Since the focus work is to build a distributed system, the requirements revolve around the notion of a system that should be able to run with the automatic data update process, increasing data availability and monitoring the useful information.

Sia is a simple decentralized storage system proposed by Vorick et al. [15]. They need clients as users to upload and download files in the Sia network; there is no automated process involved with getting or putting data. Likewise, there is Storj, a peer-to-peer cloud storage network [16]. Wilkinson, assisted by some contributors, has built Storj by proposing a Proof-of-Storage. However, this system also needs actors to upload and download files manually from the system. Similar to Sia and Storj, Maidsafe comes with other demands for storing data in the decentralized and secure network [17] and needs a manual process to store and retrieve the data.
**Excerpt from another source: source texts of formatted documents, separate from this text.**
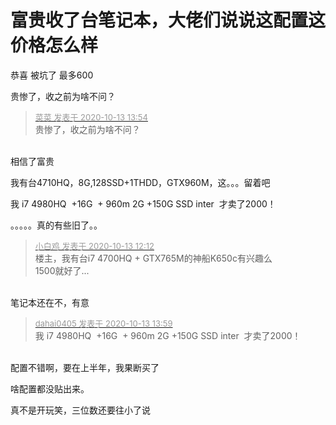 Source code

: # 富贵收了台笔记本，大佬们说说这配置这价格怎么样


恭喜 被坑了 最多600

贵惨了，收之前为啥不问？

<div class="quote"><blockquote><font size="2"><a href="https://www.hostloc.com/forum.php?mod=redirect&amp;goto=findpost&amp;pid=9293894&amp;ptid=753725" target="_blank"><font color="#999999">菜菜 发表于 2020-10-13 13:54</font></a></font><br />
贵惨了，收之前为啥不问？</blockquote></div><br />
相信了富贵

我有台4710HQ，8G,128SSD+1THDD，GTX960M，这。。。留着吧<img id="aimg_mBGAY" onclick="zoom(this, this.src, 0, 0, 0)" class="zoom" src="https://cdn.jsdelivr.net/gh/hishis/forum-master/public/images/patch.gif" onmouseover="img_onmouseoverfunc(this)" onload="thumbImg(this)" border="0" alt="" />

我 i7 4980HQ&nbsp;&nbsp;+16G&nbsp;&nbsp;+ 960m 2G +150G SSD inter&nbsp;&nbsp;才卖了2000！

。。。。。真的有些旧了。。

<div class="quote"><blockquote><font size="2"><a href="https://www.hostloc.com/forum.php?mod=redirect&amp;goto=findpost&amp;pid=9293417&amp;ptid=753725" target="_blank"><font color="#999999">小白鸡 发表于 2020-10-13 12:12</font></a></font><br />
楼主，我有台i7 4700HQ + GTX765M的神船K650c有兴趣么<br />
1500就好了...</blockquote></div><br />
笔记本还在不，有意<img src="static/image/smiley/default/lol.gif" smilieid="12" border="0" alt="" />

<div class="quote"><blockquote><font size="2"><a href="https://www.hostloc.com/forum.php?mod=redirect&amp;goto=findpost&amp;pid=9293924&amp;ptid=753725" target="_blank"><font color="#999999">dahai0405 发表于 2020-10-13 13:59</font></a></font><br />
我 i7 4980HQ&nbsp;&nbsp;+16G&nbsp;&nbsp;+ 960m 2G +150G SSD inter&nbsp;&nbsp;才卖了2000！</blockquote></div><br />
配置不错啊，要在上半年，我果断买了

啥配置都没贴出来。<img src="static/image/smiley/default/shocked.gif" smilieid="6" border="0" alt="" />

真不是开玩笑，三位数还要往小了说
Sia, Storj, and Maidsafe rely on the blockchain network and have a more commercial focus, needing cryptocurrency to use their service.

However, our proposed system did not need cryptocurrency or tokens because there was no commercial orientation in this system. Our focus was only on file exchange without coin/token utilization. Moreover, this system also required an automatic process to store and retrieve the data without human interaction.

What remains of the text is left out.